I awake so refreshed and illuminated that I bounce out of the bed like a superball. The swirl of life in me is freshly stirred and I can face just about anything. But now, with the curse of jetlag upon me, I have depleted all of myself. My hands shake and everything seems dismal and threatening. Food tastes ugly, if that could be imagined. All invitations want to be declined upon receipt. There’s nothing that pulls me down more than the intangible prison of consciousness. I know I should meditate, or never work or read in bed. Yes hot milk is a good idea and that lavender smells good but I also know full well I am incapable of certain types of self care, and this dumb affliction, for now, keeps me up at night, all night.
October 24th, 2012
British food is my ruin – it is that good. I don’t know why there has been a long standing idea that British cuisine is not sophisticated and delicious. It’s so goddamnned good and it’s my favorite. All the expressions of it are amazing, from the simple pub fare like cheese and pickle sandwiches and salt and vinegar crisps to the curries to the pasties to the shortbread to the fish and fucking chips.
I got in late last night from Germany just as the kitchen to the Groucho Club was about to end their service and put in and order for their divine fish and chips just barely in time.

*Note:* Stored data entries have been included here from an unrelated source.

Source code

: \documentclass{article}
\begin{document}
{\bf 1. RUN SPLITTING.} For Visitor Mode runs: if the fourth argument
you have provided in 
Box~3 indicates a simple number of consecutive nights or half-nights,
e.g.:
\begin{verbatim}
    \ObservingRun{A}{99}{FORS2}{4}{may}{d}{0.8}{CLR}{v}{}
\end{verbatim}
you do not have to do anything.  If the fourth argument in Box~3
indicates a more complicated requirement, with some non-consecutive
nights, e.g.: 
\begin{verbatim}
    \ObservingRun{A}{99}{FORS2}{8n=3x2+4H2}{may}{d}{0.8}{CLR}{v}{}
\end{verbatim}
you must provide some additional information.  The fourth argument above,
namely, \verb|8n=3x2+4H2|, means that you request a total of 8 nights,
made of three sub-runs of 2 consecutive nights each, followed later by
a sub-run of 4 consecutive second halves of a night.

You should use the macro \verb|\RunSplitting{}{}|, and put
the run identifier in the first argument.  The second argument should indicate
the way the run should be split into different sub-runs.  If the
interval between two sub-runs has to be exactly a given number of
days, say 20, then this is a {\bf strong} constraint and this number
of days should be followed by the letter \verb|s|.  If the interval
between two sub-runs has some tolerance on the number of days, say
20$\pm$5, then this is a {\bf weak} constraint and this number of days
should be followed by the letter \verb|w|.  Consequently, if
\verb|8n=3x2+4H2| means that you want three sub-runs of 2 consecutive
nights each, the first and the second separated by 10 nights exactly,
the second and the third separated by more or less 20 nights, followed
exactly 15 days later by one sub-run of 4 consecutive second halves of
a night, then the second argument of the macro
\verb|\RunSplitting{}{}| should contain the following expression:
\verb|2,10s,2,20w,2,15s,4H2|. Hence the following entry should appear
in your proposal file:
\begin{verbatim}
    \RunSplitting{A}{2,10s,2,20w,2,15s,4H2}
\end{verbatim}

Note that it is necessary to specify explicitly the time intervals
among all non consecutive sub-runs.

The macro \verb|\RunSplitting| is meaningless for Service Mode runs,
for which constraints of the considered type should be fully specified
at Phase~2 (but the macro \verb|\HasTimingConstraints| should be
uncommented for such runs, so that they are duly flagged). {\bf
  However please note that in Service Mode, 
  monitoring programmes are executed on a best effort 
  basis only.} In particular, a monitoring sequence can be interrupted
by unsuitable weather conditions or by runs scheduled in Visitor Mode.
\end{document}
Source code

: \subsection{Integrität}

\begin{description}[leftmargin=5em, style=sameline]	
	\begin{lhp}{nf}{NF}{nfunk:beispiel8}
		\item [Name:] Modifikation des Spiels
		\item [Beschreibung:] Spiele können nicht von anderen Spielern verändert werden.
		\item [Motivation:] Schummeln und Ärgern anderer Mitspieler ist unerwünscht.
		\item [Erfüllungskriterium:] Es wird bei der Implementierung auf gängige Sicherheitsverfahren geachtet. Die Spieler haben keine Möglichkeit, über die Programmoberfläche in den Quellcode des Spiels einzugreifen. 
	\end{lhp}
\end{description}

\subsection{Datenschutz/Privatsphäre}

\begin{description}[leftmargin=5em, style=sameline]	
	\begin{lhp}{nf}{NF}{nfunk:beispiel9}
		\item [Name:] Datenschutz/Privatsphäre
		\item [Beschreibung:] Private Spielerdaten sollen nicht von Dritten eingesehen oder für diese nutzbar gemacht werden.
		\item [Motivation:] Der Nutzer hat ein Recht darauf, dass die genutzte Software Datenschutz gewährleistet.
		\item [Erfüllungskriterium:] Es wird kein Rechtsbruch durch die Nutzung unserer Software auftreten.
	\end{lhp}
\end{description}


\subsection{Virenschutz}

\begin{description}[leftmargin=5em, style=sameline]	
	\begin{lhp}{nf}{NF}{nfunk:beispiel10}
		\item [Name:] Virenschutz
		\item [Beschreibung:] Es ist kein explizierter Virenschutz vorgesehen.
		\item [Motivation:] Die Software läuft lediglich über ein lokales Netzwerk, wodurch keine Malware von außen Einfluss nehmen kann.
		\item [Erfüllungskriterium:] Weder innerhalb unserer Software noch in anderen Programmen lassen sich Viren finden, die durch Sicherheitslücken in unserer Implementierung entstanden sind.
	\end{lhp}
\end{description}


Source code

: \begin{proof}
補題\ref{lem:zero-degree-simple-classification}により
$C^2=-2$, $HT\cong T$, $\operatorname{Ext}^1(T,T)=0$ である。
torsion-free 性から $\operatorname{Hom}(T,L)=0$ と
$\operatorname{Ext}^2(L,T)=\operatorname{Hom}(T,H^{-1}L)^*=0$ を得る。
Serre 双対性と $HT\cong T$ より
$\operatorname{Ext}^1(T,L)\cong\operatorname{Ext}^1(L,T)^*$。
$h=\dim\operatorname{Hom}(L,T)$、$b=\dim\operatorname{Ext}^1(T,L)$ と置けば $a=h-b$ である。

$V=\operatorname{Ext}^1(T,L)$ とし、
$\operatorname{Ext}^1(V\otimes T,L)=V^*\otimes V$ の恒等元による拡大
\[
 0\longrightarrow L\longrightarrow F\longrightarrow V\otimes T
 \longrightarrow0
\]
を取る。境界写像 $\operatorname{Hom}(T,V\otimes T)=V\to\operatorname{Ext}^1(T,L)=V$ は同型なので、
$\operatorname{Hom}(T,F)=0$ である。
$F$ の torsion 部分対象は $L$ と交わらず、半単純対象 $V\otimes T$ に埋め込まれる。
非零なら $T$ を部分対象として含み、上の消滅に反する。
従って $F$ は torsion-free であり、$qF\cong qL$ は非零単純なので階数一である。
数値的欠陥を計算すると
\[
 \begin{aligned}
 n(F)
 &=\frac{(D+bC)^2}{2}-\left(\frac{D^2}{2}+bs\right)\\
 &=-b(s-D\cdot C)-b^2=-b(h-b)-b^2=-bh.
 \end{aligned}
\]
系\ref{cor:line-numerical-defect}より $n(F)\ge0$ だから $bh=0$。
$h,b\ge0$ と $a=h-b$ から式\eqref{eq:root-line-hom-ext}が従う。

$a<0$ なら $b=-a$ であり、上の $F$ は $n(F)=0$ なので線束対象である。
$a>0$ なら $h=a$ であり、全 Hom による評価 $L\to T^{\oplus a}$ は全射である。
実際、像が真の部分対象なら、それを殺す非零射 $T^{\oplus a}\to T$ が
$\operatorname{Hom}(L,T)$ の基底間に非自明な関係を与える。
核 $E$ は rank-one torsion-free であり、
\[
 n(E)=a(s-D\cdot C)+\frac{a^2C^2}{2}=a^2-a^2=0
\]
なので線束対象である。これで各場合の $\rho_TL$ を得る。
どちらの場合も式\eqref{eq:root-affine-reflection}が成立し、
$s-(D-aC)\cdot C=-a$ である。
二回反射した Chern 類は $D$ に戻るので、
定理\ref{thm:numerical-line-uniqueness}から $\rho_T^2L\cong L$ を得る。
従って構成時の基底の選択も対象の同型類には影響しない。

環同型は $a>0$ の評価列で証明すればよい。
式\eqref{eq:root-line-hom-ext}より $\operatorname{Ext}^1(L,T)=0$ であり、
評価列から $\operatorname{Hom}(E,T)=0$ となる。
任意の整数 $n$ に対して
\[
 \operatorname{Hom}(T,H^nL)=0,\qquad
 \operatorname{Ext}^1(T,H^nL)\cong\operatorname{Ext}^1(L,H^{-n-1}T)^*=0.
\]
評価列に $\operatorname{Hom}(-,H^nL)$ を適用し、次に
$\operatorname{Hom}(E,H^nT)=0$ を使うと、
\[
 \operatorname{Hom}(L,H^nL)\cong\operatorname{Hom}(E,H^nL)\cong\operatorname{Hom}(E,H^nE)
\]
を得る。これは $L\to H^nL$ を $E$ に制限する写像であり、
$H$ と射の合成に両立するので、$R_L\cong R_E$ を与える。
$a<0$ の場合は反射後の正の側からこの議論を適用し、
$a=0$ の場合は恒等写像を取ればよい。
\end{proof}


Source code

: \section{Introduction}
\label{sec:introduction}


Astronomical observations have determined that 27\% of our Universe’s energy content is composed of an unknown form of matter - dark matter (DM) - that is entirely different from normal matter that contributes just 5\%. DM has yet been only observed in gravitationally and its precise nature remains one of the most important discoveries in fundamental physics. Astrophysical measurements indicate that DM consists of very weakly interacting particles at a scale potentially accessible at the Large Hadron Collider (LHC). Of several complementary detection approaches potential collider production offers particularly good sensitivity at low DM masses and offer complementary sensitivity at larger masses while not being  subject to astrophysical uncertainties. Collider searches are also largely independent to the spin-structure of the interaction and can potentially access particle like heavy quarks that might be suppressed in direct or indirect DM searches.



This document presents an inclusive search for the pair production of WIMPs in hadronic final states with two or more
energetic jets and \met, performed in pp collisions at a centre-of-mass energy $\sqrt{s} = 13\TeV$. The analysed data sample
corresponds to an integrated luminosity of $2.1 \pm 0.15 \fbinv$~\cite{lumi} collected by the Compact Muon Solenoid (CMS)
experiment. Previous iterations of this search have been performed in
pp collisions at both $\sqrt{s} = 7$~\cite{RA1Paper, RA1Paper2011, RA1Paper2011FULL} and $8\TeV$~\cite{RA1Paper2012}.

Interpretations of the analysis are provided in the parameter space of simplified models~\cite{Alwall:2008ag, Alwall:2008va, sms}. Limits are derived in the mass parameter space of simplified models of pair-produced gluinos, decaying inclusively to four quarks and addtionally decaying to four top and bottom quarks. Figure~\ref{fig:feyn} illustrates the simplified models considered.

I felt bad that I had to keep the kitchen open later but there’s some times in your eating life where the only thing that will solve your late night problems is a hot, crispy fried piece of fish and a big pile of chips.
I will smother the whole gorgeous thing in malt vinegar and then put the tartar sauce on that and then put the green pea stuff on that – oh god I don’t care if it will stay in my system forever. I can almost see it on my body after I have eaten it and I honestly don’t care. It’s worth it. The fat and carbs complete me.
Of course the club here serves the fancy variety, without the newspaper wrapper – but I miss that part. I like to see newsprint on my food. I guess it’s that little bit of bitter truth that makes it real and worth it.
October 22nd, 2012
Paris is a magical city, which has more to do with the people and all the parts that make up a land. It’s less the buildings than what houses them, what happens in them, what is said, what is done, what is eaten, what is seen and worn. I’d live here if I could, and perhaps that day will come sooner than later. The France of my dreams isn’t Versailles, but the one from Bunuel films, or the Red/White/Blue series. My fantasia of myself as an expatriate has me looking like Catherine Deneuve or Juliet Binoche, but without the prostitution and the grief.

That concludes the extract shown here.